Tectonic Economics?  Robyn Meredith has written a must read book, The Elephant and the Dragon: The Rise of India and China and What It Means for All of Us. Take a look at Wall Street lately? Then think about oil, the environment and the post cold war shift in the global economy.  Its time for business and education to take note…and fast.
Tectonic Economics is about the impact of the two fastest growing economies who have embraced capitalism AND globalization at the same time.

And by the way America and Europe have been left out of this economic growth spurt since 9/11.

Actually at the rate China and India are rising you just need to look at both countries since 9/11 to see their immediate impact.

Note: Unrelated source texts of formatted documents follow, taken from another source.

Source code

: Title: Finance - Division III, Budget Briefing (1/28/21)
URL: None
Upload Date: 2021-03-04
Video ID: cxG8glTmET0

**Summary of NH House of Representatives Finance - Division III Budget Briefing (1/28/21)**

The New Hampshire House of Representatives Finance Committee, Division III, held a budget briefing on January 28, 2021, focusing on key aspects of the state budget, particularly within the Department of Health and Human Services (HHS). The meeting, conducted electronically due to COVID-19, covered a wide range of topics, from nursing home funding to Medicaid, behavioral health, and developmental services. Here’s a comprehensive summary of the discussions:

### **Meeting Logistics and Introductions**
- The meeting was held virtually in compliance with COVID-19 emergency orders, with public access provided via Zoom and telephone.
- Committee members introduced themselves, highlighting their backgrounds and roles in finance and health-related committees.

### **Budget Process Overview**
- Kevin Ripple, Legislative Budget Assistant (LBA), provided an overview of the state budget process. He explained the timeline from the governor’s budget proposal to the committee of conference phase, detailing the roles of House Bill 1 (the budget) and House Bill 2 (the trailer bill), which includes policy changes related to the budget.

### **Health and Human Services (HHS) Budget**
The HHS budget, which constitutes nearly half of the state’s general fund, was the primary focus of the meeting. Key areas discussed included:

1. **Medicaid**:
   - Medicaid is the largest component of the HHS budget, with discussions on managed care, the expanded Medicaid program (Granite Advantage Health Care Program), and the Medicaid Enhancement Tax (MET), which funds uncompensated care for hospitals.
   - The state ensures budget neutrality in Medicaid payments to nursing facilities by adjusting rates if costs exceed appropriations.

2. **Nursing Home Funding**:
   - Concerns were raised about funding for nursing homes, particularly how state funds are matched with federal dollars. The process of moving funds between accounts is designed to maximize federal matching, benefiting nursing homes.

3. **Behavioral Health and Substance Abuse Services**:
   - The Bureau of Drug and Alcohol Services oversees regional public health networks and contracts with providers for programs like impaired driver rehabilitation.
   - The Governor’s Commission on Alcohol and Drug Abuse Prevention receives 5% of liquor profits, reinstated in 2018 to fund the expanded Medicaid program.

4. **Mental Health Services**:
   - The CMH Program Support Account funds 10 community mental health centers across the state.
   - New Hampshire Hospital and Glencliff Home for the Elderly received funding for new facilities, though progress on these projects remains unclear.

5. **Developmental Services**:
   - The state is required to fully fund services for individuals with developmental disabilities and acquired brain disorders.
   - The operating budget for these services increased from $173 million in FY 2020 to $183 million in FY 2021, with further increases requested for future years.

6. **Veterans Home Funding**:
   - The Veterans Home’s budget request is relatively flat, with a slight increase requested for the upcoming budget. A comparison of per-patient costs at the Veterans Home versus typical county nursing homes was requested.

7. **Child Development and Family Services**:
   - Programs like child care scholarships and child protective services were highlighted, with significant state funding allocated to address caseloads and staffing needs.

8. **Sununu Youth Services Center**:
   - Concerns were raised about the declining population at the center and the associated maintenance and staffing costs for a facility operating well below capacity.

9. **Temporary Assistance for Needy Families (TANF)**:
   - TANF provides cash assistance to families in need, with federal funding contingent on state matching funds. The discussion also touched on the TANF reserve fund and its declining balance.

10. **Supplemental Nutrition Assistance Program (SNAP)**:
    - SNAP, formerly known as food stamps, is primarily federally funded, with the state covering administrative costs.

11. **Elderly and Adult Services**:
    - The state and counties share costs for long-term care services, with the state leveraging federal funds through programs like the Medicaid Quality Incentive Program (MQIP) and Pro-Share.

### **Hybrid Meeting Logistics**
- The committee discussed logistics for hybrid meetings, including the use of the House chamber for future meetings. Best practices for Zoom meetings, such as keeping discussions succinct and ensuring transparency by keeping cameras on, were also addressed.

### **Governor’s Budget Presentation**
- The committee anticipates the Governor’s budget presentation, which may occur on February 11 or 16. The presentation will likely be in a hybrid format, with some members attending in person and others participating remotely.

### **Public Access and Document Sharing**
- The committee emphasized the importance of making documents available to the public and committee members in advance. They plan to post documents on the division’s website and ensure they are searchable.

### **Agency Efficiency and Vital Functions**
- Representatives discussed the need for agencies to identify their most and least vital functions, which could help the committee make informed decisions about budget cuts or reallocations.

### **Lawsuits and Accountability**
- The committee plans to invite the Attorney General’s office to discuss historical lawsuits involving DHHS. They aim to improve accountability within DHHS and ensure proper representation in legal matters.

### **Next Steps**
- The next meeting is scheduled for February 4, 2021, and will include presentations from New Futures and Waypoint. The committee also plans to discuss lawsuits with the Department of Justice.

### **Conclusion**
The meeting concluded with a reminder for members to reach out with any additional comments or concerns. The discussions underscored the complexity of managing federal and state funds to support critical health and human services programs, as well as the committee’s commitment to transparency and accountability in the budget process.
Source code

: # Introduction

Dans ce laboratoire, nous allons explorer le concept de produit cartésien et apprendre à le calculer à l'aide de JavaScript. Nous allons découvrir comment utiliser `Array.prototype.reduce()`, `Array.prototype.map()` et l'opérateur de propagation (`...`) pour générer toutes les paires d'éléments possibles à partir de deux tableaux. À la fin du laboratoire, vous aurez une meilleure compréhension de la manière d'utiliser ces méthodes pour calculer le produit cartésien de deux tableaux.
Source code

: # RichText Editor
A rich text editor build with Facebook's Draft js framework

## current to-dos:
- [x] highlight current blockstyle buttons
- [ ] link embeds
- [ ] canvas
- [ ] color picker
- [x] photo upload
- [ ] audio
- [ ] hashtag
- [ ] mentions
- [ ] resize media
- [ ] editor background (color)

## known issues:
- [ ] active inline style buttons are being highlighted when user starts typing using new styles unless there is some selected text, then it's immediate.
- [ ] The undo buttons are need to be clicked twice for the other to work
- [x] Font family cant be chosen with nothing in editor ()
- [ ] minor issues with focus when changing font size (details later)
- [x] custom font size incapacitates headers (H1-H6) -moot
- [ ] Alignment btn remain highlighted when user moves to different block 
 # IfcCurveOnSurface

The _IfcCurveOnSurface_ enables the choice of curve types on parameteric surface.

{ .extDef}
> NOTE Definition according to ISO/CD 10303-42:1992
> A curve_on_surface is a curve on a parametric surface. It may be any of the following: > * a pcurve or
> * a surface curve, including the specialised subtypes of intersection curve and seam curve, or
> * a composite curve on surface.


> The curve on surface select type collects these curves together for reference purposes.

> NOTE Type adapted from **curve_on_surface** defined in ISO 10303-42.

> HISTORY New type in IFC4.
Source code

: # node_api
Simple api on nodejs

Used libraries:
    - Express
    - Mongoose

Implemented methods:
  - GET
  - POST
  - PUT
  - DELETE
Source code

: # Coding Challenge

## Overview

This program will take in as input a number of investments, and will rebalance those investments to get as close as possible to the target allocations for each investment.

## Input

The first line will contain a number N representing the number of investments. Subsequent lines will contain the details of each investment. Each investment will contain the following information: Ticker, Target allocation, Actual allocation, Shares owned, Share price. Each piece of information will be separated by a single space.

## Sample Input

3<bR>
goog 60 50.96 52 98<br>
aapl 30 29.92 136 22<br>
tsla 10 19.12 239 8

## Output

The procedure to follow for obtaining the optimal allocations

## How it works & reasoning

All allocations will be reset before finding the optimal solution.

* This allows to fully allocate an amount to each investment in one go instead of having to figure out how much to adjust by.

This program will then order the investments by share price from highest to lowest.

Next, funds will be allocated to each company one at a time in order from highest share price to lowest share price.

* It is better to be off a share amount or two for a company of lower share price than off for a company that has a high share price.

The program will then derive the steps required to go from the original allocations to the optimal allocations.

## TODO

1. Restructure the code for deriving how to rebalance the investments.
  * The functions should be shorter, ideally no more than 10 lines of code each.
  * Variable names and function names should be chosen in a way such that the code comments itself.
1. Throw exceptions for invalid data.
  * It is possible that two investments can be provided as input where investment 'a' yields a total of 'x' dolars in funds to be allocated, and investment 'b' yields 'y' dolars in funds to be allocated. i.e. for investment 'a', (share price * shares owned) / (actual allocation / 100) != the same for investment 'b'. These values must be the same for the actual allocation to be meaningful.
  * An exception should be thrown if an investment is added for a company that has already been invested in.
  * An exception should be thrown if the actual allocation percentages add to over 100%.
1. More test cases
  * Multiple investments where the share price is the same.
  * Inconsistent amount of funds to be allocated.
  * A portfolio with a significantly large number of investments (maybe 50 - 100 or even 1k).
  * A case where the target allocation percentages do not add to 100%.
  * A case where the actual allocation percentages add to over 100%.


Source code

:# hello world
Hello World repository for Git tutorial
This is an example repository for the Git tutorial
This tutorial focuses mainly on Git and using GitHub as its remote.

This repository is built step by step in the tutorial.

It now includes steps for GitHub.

Meredith has done a great job of helping understand these two transformations.  There is no more waiting for a new generation they have arrived and instituted global change in less than a decade.  For most Americans they still do not see changes occurring at this speed affecting the global economy.

Meredith makes the hard salary figures easy to understand why companies around the globe have jumped to China and India.  But this will not be easy for IT professionals in America.  India’s InfoSys hires computer science graduates (some also have an MBA) to be a VoIP specialist in Bangalore with an annual salary of $5,000.  Yes, five grand a year for a VoIP specialist.  This similar type job in California via InfoSys pays $120,000.

This should be really easy to understand why hundreds of tech companies including Cisco, Apple, IBM and HP have moved operations (some larger than others) to Bangalore.  Remember you have to please your stockholders.  The changes already underway (and under the radar) will continue to add stress to America’s middle class.